**What to produce:**
Copy, word for word, each line of the data below from the first through the line containing "Microsoft versions diverge.", and stop there.

Stored records
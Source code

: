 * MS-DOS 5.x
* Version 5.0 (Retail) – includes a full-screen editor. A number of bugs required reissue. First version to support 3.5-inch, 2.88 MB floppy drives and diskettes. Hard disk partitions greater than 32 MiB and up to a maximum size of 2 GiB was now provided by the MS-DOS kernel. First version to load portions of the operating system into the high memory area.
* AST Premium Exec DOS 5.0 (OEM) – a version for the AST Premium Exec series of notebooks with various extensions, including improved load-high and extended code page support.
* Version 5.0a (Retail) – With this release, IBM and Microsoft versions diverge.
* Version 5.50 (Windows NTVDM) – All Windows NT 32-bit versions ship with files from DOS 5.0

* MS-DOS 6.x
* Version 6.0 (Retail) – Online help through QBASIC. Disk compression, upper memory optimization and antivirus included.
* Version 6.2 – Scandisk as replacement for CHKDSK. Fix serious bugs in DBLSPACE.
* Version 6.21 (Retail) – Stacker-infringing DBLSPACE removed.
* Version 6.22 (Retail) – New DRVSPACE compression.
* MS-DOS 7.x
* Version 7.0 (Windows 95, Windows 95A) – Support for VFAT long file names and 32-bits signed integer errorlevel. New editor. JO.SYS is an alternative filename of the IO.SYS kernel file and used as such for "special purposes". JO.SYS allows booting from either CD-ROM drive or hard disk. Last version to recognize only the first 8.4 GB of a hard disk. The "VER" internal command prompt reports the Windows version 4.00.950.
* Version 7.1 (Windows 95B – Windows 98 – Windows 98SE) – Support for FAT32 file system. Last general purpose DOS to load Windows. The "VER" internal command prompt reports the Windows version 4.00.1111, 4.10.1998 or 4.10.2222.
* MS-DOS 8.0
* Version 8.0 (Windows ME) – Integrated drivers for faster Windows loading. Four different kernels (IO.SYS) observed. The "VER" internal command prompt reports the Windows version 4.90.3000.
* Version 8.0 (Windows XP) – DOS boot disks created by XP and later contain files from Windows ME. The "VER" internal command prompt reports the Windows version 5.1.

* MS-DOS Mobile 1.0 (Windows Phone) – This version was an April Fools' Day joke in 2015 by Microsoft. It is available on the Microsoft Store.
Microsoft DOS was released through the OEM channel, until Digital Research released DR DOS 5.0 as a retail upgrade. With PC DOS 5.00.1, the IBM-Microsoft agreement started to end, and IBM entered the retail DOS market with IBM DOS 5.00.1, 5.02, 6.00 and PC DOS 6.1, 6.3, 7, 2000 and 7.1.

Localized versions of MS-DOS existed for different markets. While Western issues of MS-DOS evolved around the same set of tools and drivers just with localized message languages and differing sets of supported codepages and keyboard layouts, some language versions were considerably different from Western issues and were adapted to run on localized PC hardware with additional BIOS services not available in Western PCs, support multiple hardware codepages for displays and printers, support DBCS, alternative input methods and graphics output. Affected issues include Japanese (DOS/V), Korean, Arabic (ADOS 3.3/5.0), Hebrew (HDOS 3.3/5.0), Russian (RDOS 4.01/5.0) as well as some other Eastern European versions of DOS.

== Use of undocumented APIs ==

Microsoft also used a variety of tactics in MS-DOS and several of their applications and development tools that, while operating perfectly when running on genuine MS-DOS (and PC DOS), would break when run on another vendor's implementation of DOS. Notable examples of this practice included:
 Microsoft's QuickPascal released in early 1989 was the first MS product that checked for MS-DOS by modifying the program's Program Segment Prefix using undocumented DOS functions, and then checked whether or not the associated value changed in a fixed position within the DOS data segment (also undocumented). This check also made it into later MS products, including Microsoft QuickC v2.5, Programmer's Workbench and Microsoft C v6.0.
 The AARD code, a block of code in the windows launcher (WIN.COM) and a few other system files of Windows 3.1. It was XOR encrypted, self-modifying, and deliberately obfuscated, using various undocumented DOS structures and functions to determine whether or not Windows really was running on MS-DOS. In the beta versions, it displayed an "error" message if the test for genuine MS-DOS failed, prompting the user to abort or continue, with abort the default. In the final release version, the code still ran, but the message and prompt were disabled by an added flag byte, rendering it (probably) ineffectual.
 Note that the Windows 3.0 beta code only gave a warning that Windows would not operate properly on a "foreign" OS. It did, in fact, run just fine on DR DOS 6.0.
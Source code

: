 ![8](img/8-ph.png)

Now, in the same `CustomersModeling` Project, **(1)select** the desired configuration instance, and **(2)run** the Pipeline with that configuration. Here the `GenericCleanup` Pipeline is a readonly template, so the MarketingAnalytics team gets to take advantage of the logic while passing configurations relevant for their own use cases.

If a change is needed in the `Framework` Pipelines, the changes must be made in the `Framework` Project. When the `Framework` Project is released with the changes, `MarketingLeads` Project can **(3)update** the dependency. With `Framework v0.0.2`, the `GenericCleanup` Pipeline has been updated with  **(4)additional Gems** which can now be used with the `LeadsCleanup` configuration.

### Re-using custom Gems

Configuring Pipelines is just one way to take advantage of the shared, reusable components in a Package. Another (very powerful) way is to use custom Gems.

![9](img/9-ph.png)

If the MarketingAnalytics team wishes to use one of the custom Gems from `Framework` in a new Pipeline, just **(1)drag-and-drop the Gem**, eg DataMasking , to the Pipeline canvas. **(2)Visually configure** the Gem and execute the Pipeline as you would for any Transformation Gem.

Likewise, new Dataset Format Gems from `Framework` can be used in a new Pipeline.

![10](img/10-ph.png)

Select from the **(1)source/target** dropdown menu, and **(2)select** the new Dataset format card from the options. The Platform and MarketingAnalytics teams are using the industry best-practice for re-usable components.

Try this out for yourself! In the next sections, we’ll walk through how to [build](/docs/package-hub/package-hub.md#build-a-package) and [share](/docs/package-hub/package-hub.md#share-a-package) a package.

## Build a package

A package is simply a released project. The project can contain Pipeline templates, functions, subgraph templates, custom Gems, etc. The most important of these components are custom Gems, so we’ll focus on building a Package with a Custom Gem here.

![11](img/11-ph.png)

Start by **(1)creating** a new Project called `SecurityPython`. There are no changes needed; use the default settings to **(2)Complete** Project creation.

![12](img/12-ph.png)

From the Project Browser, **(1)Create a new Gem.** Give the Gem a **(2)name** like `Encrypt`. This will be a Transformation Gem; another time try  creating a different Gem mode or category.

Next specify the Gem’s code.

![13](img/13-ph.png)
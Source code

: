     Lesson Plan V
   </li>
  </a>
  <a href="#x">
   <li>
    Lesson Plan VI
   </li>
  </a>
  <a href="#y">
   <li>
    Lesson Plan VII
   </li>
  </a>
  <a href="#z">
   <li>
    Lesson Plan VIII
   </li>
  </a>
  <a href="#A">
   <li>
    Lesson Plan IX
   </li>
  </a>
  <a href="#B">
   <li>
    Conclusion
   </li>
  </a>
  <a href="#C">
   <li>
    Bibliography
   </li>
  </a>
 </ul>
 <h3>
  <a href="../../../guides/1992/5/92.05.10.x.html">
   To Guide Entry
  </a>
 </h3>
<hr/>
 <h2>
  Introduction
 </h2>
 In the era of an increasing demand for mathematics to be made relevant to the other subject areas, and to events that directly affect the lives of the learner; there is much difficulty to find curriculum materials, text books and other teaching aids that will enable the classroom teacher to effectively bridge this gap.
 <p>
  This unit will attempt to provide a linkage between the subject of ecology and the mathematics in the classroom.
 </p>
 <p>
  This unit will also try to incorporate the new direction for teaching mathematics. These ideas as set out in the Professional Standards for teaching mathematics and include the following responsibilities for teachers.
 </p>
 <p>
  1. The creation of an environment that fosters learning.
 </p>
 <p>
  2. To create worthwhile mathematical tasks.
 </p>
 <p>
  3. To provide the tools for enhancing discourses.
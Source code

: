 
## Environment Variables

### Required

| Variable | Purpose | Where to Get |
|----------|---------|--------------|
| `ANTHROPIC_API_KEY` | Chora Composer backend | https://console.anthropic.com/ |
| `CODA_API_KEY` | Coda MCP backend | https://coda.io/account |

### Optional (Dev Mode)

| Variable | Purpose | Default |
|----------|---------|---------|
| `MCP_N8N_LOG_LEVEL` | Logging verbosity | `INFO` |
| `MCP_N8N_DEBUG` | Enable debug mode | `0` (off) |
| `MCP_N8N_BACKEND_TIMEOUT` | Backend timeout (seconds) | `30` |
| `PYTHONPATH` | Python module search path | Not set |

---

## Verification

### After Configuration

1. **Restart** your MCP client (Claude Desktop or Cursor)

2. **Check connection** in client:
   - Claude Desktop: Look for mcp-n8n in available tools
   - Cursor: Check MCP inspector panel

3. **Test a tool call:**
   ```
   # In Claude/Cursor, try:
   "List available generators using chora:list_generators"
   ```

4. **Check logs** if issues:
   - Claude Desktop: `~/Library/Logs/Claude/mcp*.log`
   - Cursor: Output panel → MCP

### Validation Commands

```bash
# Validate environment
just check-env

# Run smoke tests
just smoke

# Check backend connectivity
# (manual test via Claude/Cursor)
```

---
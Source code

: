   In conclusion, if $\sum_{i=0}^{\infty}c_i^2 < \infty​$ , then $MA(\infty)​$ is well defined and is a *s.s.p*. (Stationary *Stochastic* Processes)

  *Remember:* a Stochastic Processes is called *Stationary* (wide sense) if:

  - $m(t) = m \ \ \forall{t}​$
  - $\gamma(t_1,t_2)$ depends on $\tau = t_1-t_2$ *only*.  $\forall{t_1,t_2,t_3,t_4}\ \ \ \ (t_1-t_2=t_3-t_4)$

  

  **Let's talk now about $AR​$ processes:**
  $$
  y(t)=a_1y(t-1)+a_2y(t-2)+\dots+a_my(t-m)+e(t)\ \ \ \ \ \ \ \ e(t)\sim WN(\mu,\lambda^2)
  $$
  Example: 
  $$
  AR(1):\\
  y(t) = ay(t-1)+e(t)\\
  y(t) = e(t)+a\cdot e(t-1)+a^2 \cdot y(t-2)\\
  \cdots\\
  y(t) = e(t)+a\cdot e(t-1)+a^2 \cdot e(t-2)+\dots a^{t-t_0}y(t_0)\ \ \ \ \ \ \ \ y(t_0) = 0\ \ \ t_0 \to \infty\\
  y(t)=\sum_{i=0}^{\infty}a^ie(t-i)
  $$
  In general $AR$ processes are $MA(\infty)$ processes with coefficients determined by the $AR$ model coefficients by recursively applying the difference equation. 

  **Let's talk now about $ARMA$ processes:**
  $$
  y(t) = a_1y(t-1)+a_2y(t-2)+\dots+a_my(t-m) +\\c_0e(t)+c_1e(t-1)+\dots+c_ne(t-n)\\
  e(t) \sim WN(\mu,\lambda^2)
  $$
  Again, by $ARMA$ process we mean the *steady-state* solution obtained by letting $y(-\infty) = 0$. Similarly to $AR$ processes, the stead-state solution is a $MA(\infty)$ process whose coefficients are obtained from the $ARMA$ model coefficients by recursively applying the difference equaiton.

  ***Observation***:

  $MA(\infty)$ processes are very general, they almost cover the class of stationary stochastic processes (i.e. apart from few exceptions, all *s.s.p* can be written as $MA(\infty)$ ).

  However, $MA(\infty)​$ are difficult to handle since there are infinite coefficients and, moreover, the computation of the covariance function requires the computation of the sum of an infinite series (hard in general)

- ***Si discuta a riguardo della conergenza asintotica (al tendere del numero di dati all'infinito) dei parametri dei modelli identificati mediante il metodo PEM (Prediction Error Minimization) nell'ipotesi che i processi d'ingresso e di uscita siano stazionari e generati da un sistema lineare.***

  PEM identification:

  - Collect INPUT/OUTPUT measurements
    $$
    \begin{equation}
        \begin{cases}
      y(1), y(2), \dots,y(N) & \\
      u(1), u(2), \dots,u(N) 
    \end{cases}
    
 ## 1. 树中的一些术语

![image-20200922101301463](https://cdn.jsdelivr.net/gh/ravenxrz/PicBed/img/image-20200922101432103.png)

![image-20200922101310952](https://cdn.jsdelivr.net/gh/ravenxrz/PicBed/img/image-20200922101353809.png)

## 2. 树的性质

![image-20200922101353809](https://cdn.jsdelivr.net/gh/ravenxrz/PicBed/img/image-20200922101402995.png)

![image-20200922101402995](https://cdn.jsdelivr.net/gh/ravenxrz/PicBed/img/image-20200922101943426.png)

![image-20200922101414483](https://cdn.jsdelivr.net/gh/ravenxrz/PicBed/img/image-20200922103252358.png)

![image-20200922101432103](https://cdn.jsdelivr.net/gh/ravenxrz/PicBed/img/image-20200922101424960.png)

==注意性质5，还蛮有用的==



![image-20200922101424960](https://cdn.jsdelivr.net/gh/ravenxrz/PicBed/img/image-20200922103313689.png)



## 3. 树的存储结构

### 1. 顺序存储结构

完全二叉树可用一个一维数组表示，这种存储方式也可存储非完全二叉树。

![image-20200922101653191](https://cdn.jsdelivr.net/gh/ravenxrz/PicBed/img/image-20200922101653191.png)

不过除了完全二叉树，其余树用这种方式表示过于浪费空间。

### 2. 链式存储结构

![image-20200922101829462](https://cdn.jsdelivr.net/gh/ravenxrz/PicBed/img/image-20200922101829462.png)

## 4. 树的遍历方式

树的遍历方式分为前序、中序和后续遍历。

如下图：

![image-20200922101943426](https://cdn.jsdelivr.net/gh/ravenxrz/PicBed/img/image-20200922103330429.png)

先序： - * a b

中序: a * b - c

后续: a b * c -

**Answer below:**
Source code

: * MS-DOS 5.x
* Version 5.0 (Retail) – includes a full-screen editor. A number of bugs required reissue. First version to support 3.5-inch, 2.88 MB floppy drives and diskettes. Hard disk partitions greater than 32 MiB and up to a maximum size of 2 GiB was now provided by the MS-DOS kernel. First version to load portions of the operating system into the high memory area.
* AST Premium Exec DOS 5.0 (OEM) – a version for the AST Premium Exec series of notebooks with various extensions, including improved load-high and extended code page support.
* Version 5.0a (Retail) – With this release, IBM and Microsoft versions diverge.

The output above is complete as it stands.